JPMorgan Chase & Co., Barclays Plc, Credit Suisse Group AG and 10 other international lenders were sued by a U.S. credit union regulator alleging they illegally manipulated benchmark Libor interest rates.
The National Credit Union Administration, an Alexandria, Virginia-based regulator, sued the banks yesterday at a U.S. court in Kansas.
Libor, the London interbank offered rate, is a key metric to set interest rates for trillions of dollars in financial instruments.
Their alleged manipulation “resulted in a loss of income from investments and other assets held by five failed corporate credit unions: U.S. Central, WesCorp, Members United, Southwest and Constitution,” according to an NCUA statement yesterday.
The banks are accused of giving false information in response to a daily survey by the British Bankers’ Association, which asks lenders how much it would cost to borrow money from each other for various intervals in 10 different currencies.
The misinformation allowed them to “benefit their investments that were tied to Libor, to reduce their borrowing costs, to deceive the marketplace as to the true state of their creditworthiness, and to deprive investors of the interest rate payments to which they were entitled,” according to the NCUA.
Kerrie Ann Cohen, a New York-based spokeswoman for Barclays, declined to comment on the allegations.
Brian Marchiony, a spokesman New York-based JPMorgan and Drew Benson, a spokesman for Credit Suisse, also declined to comment.
Also named as a defendant in the complaint is Royal Bank of Canada, that nation’s biggest lender by assets. Rina Cortese, a spokeswoman for the Toronto-based bank, in an e-mailed message declined to comment on the NCUA’s allegations.
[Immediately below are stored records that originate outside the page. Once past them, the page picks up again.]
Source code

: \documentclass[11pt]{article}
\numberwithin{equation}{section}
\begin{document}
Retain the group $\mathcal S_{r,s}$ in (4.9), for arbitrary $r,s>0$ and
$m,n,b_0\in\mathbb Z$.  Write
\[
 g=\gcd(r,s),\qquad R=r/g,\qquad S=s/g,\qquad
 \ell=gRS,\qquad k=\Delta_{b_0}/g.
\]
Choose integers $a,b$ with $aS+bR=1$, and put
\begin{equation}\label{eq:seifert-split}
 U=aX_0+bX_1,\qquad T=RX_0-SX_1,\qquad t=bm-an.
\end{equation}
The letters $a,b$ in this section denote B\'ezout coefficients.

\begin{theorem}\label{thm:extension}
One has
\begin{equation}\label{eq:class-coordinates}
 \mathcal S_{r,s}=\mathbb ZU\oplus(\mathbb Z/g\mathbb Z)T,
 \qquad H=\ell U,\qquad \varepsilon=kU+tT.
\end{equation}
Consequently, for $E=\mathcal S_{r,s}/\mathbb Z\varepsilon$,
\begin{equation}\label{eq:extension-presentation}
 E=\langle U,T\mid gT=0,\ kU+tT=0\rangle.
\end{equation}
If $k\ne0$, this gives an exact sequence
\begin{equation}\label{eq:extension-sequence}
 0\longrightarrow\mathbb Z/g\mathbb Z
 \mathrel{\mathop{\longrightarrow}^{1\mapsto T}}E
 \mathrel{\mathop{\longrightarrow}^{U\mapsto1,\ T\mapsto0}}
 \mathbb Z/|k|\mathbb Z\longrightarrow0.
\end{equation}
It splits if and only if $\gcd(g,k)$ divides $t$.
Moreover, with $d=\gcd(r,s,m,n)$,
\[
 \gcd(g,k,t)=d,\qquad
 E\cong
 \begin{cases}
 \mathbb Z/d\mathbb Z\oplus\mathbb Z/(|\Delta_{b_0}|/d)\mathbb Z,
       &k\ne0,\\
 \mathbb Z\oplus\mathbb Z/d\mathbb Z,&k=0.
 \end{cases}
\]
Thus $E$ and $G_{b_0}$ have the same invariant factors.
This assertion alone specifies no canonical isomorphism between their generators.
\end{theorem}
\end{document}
The regulator yesterday also sued Goldman Sachs & Co., Morgan Stanley and seven other financial institutions in federal court in New York over their sale of $2.4 billion in mortgage-backed securities to two credit unions that later failed.
“NCUA’s suits allege the firms made misrepresentations in connection with the underwriting and subsequent sale of the mortgage-backed securities,” the agency said yesterday in a statement. “The corporate credit unions became insolvent, were subsequently placed into NCUA conservatorship and later liquidated as a result of losses from these faulty securities.”
Tiffany Galvin, a spokeswoman for Goldman Sachs, declined to comment on those allegations. Mary Claire Delaney, a spokeswoman for Morgan Stanley, declined to comment. Both firms are based in New York.
“Any recoveries from this legal action will reduce the total losses resulting from the failure of the credit unions,” NCUA attorneys said in their Morgan Stanley complaint.
NCUA sued the broker last month in a Kansas federal court over its alleged sale of $566 million in residential mortgage-backed securities to two other failed credit unions.
The Libor case is National Credit Union Administration Board v. Credit Suisse Group AG, 13-cv-02497, U.S. District Court, District of Kansas (Kansas City).
The Goldman case is National Credit Union Administration Board v. Goldman Sachs & Co., 13-cv-06721, U.S. District Court, Southern District of New York (Manhattan). The Morgan Stanley case is National Credit Union Administration Board v. Morgan Stanley & Co., 13-cv-06705, U.S. District Court, Southern District of New York (Manhattan).